Okay, enough debating boys, here are the facts:

Book:
by Jerome Lawrence and Robert E. Lee
published 1955 by Random House Publications
ISBN: 0553269151

Film:
Directed by Stanley Kramer
Released 1960
Not Rated
ASIN: 6302120624

Film:
Directed by Daniel Petrie
Released 1999
Rated PG
ASIN: 6305600988

...now that the facts are conveniently out of the way, I can get into my impressions of this work.

I was 'forced' to read this book in my 11th year English class. I thought I would abhor it, but instead, well.. this was the only book I've ever stolen -- that's right, I never turned it in at the end of the year, but instead I kept it. That's how good I thought it was.

I won't make any commentary on the 'bias' of the work, suffice it to say that it's not as bias as everyone is keen to think, and I highly recommend it.

Additional: Lometa asked me to tell why I kept the book as opposed to returning it. Well, it wasn't because stealing is 'cool', and I honestly didn't intend on doing it, it just sort of happened (like sex).

Besides the whole thing being very well written, and the dialogue being well composed and all that other literature crap(!), it inspired me to one important end: it showed me that science and faith do not exist in mutually exclusive space. It was this book that really gave me personal license to examine my faith with a scientific eye -- and in doing so, I realized that they can co-exists and, in fact, compliment each other. It mostly stems from the section of courtroom dialogue where Drummond is examining the good Reverend Brady as an Expert Witness on the subject of the Bible. The debate is on the age of a rock, to which Brady states that it cannot be more than 7000-some-odd years old, due to calculation based on the ages of the ancients mentioned in the Bible. Drummond responds to this answer by asking what day the Earth was created on, and how long a 'Day' was at the time. The obvious answer here is '24 hours', which is the answer Matthew Brady returns. Though, in a feat of insight I could never hope to achieve in my lifetime, Drummond asks that, if the Sun was not created until much later, after the Earth was, how can a day's length be gauged?

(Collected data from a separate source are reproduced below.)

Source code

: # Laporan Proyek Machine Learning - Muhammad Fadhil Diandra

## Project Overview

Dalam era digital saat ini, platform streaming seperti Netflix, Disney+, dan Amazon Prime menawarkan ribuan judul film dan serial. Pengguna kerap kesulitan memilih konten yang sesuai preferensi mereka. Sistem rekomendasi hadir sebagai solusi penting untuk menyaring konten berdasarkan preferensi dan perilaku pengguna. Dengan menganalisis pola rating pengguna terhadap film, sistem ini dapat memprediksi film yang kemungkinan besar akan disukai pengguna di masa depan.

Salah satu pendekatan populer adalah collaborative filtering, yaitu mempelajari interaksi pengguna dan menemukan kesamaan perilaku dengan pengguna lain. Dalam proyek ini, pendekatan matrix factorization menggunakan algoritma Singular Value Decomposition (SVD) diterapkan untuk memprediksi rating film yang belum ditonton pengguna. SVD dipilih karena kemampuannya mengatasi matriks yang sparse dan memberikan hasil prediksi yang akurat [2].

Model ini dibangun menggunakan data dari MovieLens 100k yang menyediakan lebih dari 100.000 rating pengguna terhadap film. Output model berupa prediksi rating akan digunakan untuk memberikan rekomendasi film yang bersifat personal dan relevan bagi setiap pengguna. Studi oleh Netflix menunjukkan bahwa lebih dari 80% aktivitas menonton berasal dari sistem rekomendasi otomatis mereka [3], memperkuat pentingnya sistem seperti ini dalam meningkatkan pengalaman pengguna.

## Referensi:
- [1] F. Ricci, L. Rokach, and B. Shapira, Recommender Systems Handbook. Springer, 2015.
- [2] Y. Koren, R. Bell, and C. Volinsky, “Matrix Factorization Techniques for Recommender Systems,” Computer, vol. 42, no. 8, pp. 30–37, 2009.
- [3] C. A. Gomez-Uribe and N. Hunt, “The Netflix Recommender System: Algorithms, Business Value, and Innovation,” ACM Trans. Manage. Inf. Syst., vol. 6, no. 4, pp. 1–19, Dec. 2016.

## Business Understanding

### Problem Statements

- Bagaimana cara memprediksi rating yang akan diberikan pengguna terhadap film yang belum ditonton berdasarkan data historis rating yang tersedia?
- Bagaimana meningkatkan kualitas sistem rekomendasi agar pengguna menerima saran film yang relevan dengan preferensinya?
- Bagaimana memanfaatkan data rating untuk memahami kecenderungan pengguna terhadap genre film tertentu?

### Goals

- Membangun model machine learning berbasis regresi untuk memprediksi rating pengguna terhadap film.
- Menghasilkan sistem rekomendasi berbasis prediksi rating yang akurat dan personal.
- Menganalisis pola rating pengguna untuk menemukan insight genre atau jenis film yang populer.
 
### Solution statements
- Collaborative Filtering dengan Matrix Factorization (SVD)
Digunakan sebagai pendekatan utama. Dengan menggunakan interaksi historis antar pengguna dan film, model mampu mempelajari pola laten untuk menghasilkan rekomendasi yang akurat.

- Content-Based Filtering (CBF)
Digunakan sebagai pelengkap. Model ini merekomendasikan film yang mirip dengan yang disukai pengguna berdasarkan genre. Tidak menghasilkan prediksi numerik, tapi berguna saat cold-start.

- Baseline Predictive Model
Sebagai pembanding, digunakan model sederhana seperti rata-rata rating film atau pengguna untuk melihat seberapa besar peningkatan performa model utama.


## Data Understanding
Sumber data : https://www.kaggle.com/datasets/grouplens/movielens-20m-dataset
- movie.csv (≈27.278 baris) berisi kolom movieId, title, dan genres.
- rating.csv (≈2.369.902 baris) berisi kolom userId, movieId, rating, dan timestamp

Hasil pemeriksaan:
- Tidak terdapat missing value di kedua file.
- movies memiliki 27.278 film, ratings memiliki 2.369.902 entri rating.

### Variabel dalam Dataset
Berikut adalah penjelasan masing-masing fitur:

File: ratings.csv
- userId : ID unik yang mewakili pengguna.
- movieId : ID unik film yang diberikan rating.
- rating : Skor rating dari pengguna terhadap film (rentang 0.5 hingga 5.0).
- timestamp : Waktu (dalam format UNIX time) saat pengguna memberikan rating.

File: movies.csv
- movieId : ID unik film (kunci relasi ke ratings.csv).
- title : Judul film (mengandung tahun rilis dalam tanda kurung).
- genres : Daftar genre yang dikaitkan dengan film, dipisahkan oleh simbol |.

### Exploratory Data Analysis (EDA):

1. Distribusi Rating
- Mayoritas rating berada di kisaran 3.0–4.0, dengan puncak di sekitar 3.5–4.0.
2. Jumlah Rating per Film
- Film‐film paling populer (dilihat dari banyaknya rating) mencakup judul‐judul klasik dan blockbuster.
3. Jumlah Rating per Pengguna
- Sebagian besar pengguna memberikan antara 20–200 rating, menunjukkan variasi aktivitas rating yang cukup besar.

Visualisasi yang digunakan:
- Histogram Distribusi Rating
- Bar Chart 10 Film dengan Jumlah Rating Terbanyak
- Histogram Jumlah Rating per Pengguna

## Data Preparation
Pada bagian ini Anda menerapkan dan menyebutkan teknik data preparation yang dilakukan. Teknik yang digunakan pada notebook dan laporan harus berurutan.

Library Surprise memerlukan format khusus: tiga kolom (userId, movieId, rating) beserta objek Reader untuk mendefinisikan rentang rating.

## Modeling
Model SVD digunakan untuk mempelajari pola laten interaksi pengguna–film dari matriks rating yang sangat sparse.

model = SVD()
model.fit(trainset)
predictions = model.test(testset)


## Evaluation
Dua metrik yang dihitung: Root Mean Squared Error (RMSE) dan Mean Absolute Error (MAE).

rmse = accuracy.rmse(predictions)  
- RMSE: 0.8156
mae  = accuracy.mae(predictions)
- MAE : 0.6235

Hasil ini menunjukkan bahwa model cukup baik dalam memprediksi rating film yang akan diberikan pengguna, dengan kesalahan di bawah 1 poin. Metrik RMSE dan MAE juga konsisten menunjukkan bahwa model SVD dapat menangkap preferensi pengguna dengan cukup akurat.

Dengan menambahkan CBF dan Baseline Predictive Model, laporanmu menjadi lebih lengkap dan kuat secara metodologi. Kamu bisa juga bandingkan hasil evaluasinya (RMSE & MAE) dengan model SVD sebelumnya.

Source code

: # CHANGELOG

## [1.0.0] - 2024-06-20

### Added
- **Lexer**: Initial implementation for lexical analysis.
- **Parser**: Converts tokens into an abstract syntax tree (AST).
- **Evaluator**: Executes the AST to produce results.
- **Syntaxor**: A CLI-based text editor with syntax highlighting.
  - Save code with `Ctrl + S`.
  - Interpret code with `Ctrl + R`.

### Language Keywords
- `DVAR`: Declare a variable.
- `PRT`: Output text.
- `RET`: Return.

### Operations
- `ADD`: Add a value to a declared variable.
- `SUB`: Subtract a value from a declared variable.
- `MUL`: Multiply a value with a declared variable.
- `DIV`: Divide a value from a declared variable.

That left me dumbstruck for several days afterward. Being a child of science, I had always assumed that God and Science were irreconcilable, and always would be. But after having my mind opened like that, I began to think in new ways about the world and about eternity. After a bit of research on my own after that, I also came to understand that, in the original Hebrew, the Bible doesn't say anything about a day. It simply says 'a period of time', which could be 24-hours, or even billions of years.

The important point that this work made to me was that You do not have to choose.